In light of these facts, we hold that the judgment in question was not void, and, therefore, could not be successfully attacked in a habeas corpus proceeding. Relief may be granted in a habeas corpus proceeding when the records of the court disclose that the court did not have jurisdiction of the offense or of the person of the defendant, or that the judgment imposed was not authorized by law. Such facts appearing on the face of the record are incurable and cannot be corrected by amendment.

We have held, under the questions previously discussed herein, that Judge Pless had the power to amend and correct the minutes of the August Term 1951 of the Superior Court of Macon County so as to make them speak the truth, and that his findings were supported by competent evidence. It follows that the record in this case, as amended, stands as if it had never been defective, or as if the entries had been made at the proper term. Galloway v. McKeithen, supra; Phillipse v. Higdon, supra; Mayo v. Whitson, supra.

In view of the authorities cited herein and our disposition of the first four questions posed, we hold that the order entered by Bickett, J. in the habeas corpus proceeding is not binding on the State, but that the sentence imposed by Rudisill, J., at the December Term 1951 of the Superior Court of Macon County, has been at all times since its imposition, in all respects, valid and binding on the defendant.

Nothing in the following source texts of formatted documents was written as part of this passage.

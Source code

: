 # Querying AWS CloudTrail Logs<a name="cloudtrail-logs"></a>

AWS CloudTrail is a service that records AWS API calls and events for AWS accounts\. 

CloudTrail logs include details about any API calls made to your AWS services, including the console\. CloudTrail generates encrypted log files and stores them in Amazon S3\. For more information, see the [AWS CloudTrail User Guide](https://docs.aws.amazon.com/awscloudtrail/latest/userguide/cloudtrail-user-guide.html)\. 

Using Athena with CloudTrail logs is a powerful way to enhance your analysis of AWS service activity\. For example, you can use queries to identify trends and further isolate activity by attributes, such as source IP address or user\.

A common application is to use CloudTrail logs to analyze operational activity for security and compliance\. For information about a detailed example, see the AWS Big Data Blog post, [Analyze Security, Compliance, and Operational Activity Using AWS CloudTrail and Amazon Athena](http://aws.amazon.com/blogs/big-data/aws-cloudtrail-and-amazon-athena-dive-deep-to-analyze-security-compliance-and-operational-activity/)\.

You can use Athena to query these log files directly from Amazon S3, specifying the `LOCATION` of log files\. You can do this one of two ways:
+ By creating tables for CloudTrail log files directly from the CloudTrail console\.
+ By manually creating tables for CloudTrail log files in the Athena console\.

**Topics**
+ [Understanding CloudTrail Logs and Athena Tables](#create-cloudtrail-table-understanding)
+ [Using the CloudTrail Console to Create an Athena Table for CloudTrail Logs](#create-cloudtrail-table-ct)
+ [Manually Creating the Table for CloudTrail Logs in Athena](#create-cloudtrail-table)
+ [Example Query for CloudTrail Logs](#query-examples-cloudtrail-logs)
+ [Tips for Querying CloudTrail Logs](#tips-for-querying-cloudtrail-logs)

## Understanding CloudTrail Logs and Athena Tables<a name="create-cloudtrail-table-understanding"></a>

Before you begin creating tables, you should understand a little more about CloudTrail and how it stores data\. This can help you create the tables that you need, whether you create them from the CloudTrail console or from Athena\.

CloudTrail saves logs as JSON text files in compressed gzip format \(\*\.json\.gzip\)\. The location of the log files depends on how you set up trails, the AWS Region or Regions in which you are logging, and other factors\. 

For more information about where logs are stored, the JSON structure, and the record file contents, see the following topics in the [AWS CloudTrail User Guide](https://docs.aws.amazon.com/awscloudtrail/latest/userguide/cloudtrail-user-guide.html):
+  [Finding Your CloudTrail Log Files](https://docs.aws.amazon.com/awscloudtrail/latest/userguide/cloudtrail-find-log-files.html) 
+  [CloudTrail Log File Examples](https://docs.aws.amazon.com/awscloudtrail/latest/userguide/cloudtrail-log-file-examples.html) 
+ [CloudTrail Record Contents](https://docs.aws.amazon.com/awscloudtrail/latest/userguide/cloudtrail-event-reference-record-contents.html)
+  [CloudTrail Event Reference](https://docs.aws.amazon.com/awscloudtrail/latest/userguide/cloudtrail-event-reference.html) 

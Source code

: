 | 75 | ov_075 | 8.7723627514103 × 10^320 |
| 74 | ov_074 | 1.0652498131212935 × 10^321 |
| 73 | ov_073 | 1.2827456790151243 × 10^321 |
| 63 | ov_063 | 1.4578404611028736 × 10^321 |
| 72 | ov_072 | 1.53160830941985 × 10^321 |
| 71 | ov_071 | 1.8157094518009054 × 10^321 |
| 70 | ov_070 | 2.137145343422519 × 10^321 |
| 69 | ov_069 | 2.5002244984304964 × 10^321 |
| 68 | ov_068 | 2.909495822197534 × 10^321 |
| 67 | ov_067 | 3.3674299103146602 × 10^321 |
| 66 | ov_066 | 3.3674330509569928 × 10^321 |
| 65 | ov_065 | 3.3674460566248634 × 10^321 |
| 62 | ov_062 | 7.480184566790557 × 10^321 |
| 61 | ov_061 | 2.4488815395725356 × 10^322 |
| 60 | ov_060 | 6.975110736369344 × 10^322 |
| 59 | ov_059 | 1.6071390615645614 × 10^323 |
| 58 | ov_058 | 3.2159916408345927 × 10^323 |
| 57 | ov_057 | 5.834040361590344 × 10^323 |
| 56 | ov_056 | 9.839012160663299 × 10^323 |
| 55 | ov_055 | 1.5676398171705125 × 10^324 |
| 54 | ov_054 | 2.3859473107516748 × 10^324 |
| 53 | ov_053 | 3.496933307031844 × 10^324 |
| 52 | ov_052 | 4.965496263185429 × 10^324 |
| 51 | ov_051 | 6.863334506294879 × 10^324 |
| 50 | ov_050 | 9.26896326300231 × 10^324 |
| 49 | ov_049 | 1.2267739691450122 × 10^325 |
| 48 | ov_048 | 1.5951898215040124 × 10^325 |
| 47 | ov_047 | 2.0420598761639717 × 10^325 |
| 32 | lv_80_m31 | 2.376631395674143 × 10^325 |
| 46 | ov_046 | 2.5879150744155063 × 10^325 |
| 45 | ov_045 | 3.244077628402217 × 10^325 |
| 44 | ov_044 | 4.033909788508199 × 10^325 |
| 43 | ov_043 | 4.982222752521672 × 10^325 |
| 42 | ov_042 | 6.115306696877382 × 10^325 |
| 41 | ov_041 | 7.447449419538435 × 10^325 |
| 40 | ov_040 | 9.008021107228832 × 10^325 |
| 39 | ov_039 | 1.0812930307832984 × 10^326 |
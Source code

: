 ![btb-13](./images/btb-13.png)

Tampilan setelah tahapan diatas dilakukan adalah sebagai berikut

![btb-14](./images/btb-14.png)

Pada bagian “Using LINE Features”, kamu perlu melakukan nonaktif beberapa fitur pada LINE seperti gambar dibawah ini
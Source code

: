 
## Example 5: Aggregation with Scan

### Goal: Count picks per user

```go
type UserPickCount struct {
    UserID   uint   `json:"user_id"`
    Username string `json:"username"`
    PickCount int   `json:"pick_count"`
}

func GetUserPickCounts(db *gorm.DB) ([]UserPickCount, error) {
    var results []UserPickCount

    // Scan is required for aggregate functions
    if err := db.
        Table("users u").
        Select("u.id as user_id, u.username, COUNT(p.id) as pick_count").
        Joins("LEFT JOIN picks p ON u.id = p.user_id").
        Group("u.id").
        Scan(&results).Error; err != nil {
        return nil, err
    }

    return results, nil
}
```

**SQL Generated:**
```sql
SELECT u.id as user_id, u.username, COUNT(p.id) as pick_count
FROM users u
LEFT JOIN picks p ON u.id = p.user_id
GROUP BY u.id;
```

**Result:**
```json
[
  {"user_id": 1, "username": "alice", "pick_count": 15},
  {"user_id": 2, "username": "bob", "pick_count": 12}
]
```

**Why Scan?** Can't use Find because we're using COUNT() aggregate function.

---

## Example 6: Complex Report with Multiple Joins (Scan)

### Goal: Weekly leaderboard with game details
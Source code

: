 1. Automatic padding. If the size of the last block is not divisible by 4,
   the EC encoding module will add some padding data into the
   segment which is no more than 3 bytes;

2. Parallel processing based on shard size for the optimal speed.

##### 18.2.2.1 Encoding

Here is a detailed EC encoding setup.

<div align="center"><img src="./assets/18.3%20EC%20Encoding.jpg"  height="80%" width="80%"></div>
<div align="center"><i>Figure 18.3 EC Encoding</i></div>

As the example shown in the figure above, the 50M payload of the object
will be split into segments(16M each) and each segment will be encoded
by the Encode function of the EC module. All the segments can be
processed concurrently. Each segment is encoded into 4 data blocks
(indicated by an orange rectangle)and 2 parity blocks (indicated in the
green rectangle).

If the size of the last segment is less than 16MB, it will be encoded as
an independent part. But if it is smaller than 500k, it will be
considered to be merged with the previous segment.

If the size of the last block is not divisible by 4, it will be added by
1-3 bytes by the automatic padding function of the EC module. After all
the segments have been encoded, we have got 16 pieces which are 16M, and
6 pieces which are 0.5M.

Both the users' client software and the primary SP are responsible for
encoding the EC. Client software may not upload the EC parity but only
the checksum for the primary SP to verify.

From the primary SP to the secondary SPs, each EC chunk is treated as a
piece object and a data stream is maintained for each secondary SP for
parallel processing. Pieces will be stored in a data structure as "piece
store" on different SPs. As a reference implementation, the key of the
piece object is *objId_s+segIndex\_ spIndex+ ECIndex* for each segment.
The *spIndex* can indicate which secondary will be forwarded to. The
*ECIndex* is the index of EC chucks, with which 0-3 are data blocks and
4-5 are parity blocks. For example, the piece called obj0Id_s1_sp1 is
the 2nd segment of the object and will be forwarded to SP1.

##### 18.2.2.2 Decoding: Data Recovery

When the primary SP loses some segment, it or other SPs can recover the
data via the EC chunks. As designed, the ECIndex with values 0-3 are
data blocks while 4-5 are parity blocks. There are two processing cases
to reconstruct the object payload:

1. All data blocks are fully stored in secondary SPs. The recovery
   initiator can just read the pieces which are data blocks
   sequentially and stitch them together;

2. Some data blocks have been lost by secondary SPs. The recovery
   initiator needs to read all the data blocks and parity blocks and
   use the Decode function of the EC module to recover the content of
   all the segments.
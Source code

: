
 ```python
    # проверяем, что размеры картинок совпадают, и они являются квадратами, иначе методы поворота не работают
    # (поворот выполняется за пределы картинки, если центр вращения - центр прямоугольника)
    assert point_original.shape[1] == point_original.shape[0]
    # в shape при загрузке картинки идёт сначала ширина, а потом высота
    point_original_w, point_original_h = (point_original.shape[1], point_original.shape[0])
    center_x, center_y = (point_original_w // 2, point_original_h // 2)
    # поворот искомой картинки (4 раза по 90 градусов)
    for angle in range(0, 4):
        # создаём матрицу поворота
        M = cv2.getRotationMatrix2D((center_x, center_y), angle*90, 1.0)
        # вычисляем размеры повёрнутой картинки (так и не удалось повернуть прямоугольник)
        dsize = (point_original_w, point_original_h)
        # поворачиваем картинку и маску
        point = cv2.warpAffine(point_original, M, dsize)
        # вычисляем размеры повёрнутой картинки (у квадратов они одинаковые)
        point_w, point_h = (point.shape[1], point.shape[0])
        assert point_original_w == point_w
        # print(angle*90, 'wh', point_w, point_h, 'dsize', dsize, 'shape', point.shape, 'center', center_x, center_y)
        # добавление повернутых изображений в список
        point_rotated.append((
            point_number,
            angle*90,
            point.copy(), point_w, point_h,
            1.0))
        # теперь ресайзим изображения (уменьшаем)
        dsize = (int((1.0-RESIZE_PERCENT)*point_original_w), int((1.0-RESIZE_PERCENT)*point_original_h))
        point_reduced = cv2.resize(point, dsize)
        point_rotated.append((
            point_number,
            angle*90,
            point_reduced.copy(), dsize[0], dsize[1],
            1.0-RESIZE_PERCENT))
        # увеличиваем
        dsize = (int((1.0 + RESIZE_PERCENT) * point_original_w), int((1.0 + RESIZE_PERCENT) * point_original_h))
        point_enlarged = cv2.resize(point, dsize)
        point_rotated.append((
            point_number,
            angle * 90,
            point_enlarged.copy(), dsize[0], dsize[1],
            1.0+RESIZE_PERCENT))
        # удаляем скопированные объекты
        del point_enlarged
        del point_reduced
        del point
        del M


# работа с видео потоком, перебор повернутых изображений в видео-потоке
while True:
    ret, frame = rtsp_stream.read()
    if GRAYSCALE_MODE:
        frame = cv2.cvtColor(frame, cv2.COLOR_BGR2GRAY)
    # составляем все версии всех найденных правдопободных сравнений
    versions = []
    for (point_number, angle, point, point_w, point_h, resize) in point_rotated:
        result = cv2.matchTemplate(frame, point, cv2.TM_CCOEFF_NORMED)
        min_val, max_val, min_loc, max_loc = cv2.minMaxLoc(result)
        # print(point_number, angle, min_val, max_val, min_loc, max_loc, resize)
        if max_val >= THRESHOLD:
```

5. Accordingly, so much of the judgment of his Honor, Pless, J. as purports to re-sentence the defendant, is hereby set aside, but in all other respects it is affirmed.

6. In our opinion, the defendant, on the facts revealed on this record, is not entitled to be discharged from custody. Therefore, he will be remanded to the State's Prison to serve the sentence imposed *345 on him at the December Term 1951 of the Superior Court of Macon County.

Modified and affirmed

JOHNSON, J., not sitting.

RODMAN, J., took no part in the consideration or decision of this case.